Great Britain was about to plunge into war, east and west, north and south. Criminal misgovernment at home had produced revolt abroad. Disaster after disaster and disgrace after disgrace were soon to befall the British arms. The Anglo-Saxon race was about to be split in two, and England herself was to fight, if not for her very existence, at least for her honourable place among the nations.
All this Warren Hastings foresaw with that marvellous prevision which made some of his actions look almost prophetic, and determined that, come what might elsewhere, the Star of the East should not be plucked from the British Crown. He was not a soldier. He was an administrator. His task was not to increase but to hold. He was by no means always successful in war, and in all his long rule he never added a province or a district to the area of British India; but what Clive won he held and strengthened during those fateful years when the destiny of Britain as an empire was trembling in the balances of Fate.
Now, to keep India, money was absolutely necessary, and the getting of it was not always work that could be done with kid gloves on, and the greatness of Warren Hastings as Empire-Maker or Holder may be seen in the fact that he deliberately, and with his eyes open, risked his future fortune and reputation in the doing of this work by the only means available.
He knew that his methods would be censured by his masters and made unscrupulous use of by his enemies, and he said so in so many words, and, careless of criticism and undeterred by the most virulent and treasonable opposition, he succeeded so far that he was able to say with truth that he had rescued one province from infamy, and two from total ruin. It is simply amazing to the dispassionate reader of the present day to watch the needless struggles which were imposed upon this man, already confronted by a titanic task, by the very men who ought to have been the first, for their own sakes and their country’s, to have made his way as smooth and his burdens as light as possible.
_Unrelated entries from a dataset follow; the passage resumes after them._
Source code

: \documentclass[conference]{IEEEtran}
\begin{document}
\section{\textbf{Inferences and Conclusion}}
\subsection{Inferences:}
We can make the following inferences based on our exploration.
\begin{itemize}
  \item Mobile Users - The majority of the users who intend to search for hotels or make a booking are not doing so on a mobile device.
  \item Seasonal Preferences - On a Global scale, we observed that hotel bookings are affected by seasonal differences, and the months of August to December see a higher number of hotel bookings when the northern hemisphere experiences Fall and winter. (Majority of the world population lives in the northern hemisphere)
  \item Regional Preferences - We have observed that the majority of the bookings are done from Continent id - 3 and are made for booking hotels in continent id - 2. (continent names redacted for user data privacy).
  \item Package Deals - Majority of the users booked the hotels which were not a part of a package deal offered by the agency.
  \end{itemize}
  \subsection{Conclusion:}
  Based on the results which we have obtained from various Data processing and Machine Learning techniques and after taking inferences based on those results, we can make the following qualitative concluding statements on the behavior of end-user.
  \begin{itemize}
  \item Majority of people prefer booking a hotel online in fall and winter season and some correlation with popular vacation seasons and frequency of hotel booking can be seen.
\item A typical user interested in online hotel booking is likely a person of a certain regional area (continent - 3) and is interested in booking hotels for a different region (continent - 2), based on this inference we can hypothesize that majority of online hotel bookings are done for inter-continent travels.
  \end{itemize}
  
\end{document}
The man who may be fairly described as the evil genius of Warren Hastings’ career was that Sir Philip Francis who is generally looked upon as the author of the far-famed Letters of Junius. He and Sir John Clavering, both personal enemies of the Governor-General—as he was now—were sent out as members of the Council, and to the days of their death they never ceased to thwart and embarrass him by every means in their power.
One reason for their enmity was undoubtedly the sordid motive of getting him turned out of the Governor-Generalship in order that one of them might succeed to his office, and that both might share in the fruits of the extortions which, in him, they condemned.
This was not only unjust to Hastings, but it was also a crime against their country, committed at a moment when she had all too much need of such men as he was.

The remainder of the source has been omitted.